I’ve been thinking a lot about courage and vulnerability. It takes a kind of open
heartedness to live in who you are and let others see you. And hearts are at once
tender and soft, strong and vibrant. Hearts are most certainly breakable. So heart-living is scary as fuck!
Writing as an art is by nature vulnerable. It’s tapping into the deepest parts of
ourselves and our human experience and our relationships and putting that energy
out into the world. And when we put those small and large pieces of ourselves out
there, we never know how they’ll be received. I think the vulnerability piece is true
across genres and forms. Sometimes our deepest truths live in the most imaginative, playful, sexual,
humorous, or morbid parts of our minds.
Once we choose to put our energy out there, we foster connection. And what higher purpose is there than to connect authentically with other human beings?
So today I’m asking myself, how courageous can I be? And can I live in that space? When I stop and listen, when I breathe, I can feel myself. And when I open my eyes, I can see you. I’m alive! You’re alive! What a crazy beautiful mess it is in there and out here.
At the risk of giving advice (again :)), open up. Live in your heart. Be present in the truth of you. It’s hard, but
worth the risk. Because what’s the worst that could happen? I’m pretty sure the risk of fear-based living is greater. Because then? Then you risk missing it! And you risk denying the world your gifts.
And while you’re at it (because we’ll always be “at it”) do it in your writing, too.
I’ve been told to write every day. I’ve been told to write late at night. I’ve been told to wake early and write in the wee hours.
I know this is well-meaning advice, and I understand the premise that writing itself must become habitual, such that it’s not just part of who we are as writers, but it’s what we do. But we can’t really take advice unless it resonates somewhere deep in us, can we? Here’s the truth: I write in carved-out, precious bits of time between schlepping kids around and exercising and all the other things life requires of me, or rather, things I require of life.
When I am writing, I check Facebook when my own thoughts are boring me (maybe one day I’ll rid myself of this terrible, empty, and addictive habit, BUT).
Write your novel. Write your short story. That thing (screenplay, novella, whatever!) you’ve been thinking about for 10 years…you’ve got to get it on paper. That’s all.
Oh, and that novel you set aside because you’re always in your own way, knowing you can do better, get back to it.
It can be reworked and edited. It can be better, get better, transform into the thing you envision it to be. But it cannot be the thing you want it to be unless you actually do it.

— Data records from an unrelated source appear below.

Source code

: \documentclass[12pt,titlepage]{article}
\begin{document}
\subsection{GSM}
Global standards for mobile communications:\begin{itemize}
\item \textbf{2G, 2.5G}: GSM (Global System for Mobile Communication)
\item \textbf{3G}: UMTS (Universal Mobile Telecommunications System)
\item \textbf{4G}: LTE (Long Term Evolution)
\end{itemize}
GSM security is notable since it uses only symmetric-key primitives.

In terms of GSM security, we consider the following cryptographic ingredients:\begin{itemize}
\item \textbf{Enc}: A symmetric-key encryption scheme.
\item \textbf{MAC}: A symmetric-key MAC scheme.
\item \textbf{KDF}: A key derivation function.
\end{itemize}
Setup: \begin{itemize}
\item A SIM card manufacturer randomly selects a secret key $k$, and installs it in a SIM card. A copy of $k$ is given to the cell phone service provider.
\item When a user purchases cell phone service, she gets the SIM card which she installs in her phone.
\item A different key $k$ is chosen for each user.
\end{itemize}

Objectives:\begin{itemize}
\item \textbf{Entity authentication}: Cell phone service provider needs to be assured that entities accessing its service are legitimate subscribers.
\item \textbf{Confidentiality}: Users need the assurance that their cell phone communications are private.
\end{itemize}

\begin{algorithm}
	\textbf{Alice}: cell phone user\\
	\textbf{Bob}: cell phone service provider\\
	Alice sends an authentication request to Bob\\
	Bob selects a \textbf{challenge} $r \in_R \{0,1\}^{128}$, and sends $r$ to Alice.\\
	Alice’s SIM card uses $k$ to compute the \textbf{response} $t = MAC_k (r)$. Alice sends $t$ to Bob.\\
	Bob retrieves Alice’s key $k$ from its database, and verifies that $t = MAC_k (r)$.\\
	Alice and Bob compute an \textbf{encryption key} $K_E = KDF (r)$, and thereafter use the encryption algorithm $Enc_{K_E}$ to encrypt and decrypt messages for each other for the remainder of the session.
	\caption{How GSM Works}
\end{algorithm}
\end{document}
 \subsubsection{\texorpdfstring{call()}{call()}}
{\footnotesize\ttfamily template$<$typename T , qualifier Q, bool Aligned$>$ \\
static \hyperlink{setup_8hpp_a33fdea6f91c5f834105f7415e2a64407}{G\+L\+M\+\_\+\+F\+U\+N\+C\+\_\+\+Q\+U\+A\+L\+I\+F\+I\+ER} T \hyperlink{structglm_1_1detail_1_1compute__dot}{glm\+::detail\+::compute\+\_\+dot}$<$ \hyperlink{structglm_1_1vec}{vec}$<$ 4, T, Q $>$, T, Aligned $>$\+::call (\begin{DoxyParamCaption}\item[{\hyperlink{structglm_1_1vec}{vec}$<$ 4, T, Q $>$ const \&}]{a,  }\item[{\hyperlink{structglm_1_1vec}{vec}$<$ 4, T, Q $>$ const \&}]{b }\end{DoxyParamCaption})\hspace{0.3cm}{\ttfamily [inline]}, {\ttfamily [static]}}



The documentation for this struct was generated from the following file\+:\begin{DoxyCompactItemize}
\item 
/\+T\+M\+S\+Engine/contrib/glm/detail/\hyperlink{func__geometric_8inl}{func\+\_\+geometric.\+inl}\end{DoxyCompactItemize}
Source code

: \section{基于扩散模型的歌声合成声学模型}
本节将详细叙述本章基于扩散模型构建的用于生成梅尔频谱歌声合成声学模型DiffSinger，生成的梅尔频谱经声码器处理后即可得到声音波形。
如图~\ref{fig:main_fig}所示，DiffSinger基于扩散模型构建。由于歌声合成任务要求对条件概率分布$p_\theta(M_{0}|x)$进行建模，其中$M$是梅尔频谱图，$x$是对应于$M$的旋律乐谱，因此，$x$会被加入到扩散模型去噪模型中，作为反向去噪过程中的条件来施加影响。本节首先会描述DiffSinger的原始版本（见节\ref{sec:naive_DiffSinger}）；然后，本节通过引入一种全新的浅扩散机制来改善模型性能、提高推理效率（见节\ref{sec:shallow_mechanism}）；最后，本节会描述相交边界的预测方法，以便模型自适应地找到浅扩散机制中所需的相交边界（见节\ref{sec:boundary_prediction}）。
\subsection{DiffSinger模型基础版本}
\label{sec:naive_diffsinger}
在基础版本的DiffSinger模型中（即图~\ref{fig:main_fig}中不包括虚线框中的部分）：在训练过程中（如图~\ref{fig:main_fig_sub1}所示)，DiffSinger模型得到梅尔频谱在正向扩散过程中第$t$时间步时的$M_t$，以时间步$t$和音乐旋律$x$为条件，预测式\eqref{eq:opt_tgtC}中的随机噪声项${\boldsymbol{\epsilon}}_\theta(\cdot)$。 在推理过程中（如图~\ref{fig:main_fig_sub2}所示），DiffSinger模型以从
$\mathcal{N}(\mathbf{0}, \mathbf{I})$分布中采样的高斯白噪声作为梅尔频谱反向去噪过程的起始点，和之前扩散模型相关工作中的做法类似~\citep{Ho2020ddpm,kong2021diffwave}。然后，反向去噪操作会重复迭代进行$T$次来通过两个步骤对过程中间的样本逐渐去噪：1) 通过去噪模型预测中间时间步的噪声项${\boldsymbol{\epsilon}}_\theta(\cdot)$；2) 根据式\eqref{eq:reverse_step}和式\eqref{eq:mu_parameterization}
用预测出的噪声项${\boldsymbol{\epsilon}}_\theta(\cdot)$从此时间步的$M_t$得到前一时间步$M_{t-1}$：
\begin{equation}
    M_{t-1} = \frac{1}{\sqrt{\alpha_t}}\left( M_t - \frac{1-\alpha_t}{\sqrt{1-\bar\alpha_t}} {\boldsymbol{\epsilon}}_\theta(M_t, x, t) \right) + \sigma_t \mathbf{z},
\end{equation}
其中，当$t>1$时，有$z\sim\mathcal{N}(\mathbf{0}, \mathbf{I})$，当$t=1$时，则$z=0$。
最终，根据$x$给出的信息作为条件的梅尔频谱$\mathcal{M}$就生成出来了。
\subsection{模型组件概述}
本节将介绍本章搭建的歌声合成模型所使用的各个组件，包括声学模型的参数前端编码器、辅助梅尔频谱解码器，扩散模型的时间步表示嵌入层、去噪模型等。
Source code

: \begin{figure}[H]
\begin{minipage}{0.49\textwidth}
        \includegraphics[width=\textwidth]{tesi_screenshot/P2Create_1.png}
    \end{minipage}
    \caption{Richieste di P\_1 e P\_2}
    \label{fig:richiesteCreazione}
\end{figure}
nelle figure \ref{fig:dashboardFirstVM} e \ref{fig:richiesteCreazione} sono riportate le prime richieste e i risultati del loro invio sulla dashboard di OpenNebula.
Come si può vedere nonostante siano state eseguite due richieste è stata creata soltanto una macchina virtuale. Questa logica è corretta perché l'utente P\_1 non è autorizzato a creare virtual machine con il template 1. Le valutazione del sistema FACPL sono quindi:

We’re human. And therefore deeply flawed. So whatever it is we create, let’s not try and make it perfect. Let’s put our blood into it (I’ve been watching too much “Mozart in the Jungle” lately), let’s strive for it, and chip away at it, but, God, perfection is boring anyway, isn’t it? I’d rather sludge through the mess of creation one beautiful, painful bit at a time than hold myself to some unachievable standard.
So even though I’m anti-advice, here’s the bottom line: stop thinking about doing it and believe in yourself enough to ACTUALLY do it.
I’m pretty sure this applies to many other life endeavors. But don’t quote me on it.
Best of luck to you as you pursue your dreams…you deserve it.